→ **Work order**
In full and without change, retype the records.
-=-=-=-=-
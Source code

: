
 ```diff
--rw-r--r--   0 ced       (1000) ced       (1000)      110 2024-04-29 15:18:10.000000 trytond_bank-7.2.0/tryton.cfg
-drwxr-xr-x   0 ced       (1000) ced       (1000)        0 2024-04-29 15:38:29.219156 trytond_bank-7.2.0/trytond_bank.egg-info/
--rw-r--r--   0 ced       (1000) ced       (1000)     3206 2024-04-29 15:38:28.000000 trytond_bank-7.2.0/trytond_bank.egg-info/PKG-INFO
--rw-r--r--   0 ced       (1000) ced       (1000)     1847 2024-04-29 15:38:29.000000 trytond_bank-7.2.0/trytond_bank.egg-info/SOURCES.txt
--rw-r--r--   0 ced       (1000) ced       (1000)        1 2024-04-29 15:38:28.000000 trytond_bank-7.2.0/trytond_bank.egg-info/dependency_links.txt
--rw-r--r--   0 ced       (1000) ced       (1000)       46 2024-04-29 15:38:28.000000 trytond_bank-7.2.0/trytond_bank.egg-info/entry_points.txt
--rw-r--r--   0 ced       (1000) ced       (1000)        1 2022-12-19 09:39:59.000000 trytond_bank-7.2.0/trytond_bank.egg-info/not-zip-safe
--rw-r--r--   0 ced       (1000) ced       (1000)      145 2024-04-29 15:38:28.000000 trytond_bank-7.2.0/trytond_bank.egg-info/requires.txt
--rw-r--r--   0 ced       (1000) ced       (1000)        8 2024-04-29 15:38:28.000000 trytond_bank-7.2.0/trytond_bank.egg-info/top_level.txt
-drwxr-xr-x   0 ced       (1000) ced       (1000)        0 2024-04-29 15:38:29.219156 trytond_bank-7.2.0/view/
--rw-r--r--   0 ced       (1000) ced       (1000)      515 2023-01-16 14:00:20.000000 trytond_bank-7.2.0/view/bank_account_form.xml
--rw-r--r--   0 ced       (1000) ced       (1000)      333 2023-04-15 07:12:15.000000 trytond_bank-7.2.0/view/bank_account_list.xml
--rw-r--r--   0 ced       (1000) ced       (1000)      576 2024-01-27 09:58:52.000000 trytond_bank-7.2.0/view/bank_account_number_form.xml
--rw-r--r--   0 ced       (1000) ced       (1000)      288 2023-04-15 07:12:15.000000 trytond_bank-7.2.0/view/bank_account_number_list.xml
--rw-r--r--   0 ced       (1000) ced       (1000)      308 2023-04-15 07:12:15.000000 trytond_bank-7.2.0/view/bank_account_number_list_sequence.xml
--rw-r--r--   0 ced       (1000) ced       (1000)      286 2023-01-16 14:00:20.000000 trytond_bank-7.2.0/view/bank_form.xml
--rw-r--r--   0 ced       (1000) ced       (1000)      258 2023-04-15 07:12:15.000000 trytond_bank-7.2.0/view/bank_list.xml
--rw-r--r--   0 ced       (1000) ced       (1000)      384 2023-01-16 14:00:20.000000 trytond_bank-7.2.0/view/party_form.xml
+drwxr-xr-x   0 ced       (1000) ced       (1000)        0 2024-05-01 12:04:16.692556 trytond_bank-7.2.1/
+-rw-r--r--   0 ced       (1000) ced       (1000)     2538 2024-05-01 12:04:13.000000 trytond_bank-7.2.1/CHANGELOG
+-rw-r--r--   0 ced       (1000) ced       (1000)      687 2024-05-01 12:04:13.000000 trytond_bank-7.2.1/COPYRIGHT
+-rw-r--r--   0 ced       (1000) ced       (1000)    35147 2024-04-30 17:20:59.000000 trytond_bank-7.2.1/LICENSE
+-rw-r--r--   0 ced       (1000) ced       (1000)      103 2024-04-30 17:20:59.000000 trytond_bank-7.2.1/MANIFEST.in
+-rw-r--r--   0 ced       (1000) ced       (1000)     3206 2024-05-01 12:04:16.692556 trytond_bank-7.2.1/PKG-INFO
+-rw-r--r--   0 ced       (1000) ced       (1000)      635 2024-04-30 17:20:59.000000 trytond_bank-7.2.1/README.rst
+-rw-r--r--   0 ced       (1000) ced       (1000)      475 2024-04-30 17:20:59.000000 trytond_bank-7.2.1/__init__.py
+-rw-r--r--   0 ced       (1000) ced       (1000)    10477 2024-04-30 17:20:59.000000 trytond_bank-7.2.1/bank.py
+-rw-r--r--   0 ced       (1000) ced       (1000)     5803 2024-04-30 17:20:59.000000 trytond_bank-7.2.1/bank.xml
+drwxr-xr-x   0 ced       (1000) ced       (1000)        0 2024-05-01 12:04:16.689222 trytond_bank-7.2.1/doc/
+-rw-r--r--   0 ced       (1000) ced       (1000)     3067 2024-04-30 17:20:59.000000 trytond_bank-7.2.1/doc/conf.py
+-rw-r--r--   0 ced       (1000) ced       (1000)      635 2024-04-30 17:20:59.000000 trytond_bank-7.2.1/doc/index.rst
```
-=-=-=-=-
→ **Solution below**
Source code

:
 ```diff
--rw-r--r--   0 ced       (1000) ced       (1000)      110 2024-04-29 15:18:10.000000 trytond_bank-7.2.0/tryton.cfg
-drwxr-xr-x   0 ced       (1000) ced       (1000)        0 2024-04-29 15:38:29.219156 trytond_bank-7.2.0/trytond_bank.egg-info/
--rw-r--r--   0 ced       (1000) ced       (1000)     3206 2024-04-29 15:38:28.000000 trytond_bank-7.2.0/trytond_bank.egg-info/PKG-INFO
--rw-r--r--   0 ced       (1000) ced       (1000)     1847 2024-04-29 15:38:29.000000 trytond_bank-7.2.0/trytond_bank.egg-info/SOURCES.txt
--rw-r--r--   0 ced       (1000) ced       (1000)        1 2024-04-29 15:38:28.000000 trytond_bank-7.2.0/trytond_bank.egg-info/dependency_links.txt
--rw-r--r--   0 ced       (1000) ced       (1000)       46 2024-04-29 15:38:28.000000 trytond_bank-7.2.0/trytond_bank.egg-info/entry_points.txt
--rw-r--r--   0 ced       (1000) ced       (1000)        1 2022-12-19 09:39:59.000000 trytond_bank-7.2.0/trytond_bank.egg-info/not-zip-safe
--rw-r--r--   0 ced       (1000) ced       (1000)      145 2024-04-29 15:38:28.000000 trytond_bank-7.2.0/trytond_bank.egg-info/requires.txt
--rw-r--r--   0 ced       (1000) ced       (1000)        8 2024-04-29 15:38:28.000000 trytond_bank-7.2.0/trytond_bank.egg-info/top_level.txt
-drwxr-xr-x   0 ced       (1000) ced       (1000)        0 2024-04-29 15:38:29.219156 trytond_bank-7.2.0/view/
--rw-r--r--   0 ced       (1000) ced       (1000)      515 2023-01-16 14:00:20.000000 trytond_bank-7.2.0/view/bank_account_form.xml
--rw-r--r--   0 ced       (1000) ced       (1000)      333 2023-04-15 07:12:15.000000 trytond_bank-7.2.0/view/bank_account_list.xml
--rw-r--r--   0 ced       (1000) ced       (1000)      576 2024-01-27 09:58:52.000000 trytond_bank-7.2.0/view/bank_account_number_form.xml
--rw-r--r--   0 ced       (1000) ced       (1000)      288 2023-04-15 07:12:15.000000 trytond_bank-7.2.0/view/bank_account_number_list.xml
--rw-r--r--   0 ced       (1000) ced       (1000)      308 2023-04-15 07:12:15.000000 trytond_bank-7.2.0/view/bank_account_number_list_sequence.xml
--rw-r--r--   0 ced       (1000) ced       (1000)      286 2023-01-16 14:00:20.000000 trytond_bank-7.2.0/view/bank_form.xml
--rw-r--r--   0 ced       (1000) ced       (1000)      258 2023-04-15 07:12:15.000000 trytond_bank-7.2.0/view/bank_list.xml
--rw-r--r--   0 ced       (1000) ced       (1000)      384 2023-01-16 14:00:20.000000 trytond_bank-7.2.0/view/party_form.xml
+drwxr-xr-x   0 ced       (1000) ced       (1000)        0 2024-05-01 12:04:16.692556 trytond_bank-7.2.1/
+-rw-r--r--   0 ced       (1000) ced       (1000)     2538 2024-05-01 12:04:13.000000 trytond_bank-7.2.1/CHANGELOG
+-rw-r--r--   0 ced       (1000) ced       (1000)      687 2024-05-01 12:04:13.000000 trytond_bank-7.2.1/COPYRIGHT
+-rw-r--r--   0 ced       (1000) ced       (1000)    35147 2024-04-30 17:20:59.000000 trytond_bank-7.2.1/LICENSE
+-rw-r--r--   0 ced       (1000) ced       (1000)      103 2024-04-30 17:20:59.000000 trytond_bank-7.2.1/MANIFEST.in
+-rw-r--r--   0 ced       (1000) ced       (1000)     3206 2024-05-01 12:04:16.692556 trytond_bank-7.2.1/PKG-INFO
+-rw-r--r--   0 ced       (1000) ced       (1000)      635 2024-04-30 17:20:59.000000 trytond_bank-7.2.1/README.rst
+-rw-r--r--   0 ced       (1000) ced       (1000)      475 2024-04-30 17:20:59.000000 trytond_bank-7.2.1/__init__.py
+-rw-r--r--   0 ced       (1000) ced       (1000)    10477 2024-04-30 17:20:59.000000 trytond_bank-7.2.1/bank.py
+-rw-r--r--   0 ced       (1000) ced       (1000)     5803 2024-04-30 17:20:59.000000 trytond_bank-7.2.1/bank.xml
+drwxr-xr-x   0 ced       (1000) ced       (1000)        0 2024-05-01 12:04:16.689222 trytond_bank-7.2.1/doc/
+-rw-r--r--   0 ced       (1000) ced       (1000)     3067 2024-04-30 17:20:59.000000 trytond_bank-7.2.1/doc/conf.py
+-rw-r--r--   0 ced       (1000) ced       (1000)      635 2024-04-30 17:20:59.000000 trytond_bank-7.2.1/doc/index.rst
```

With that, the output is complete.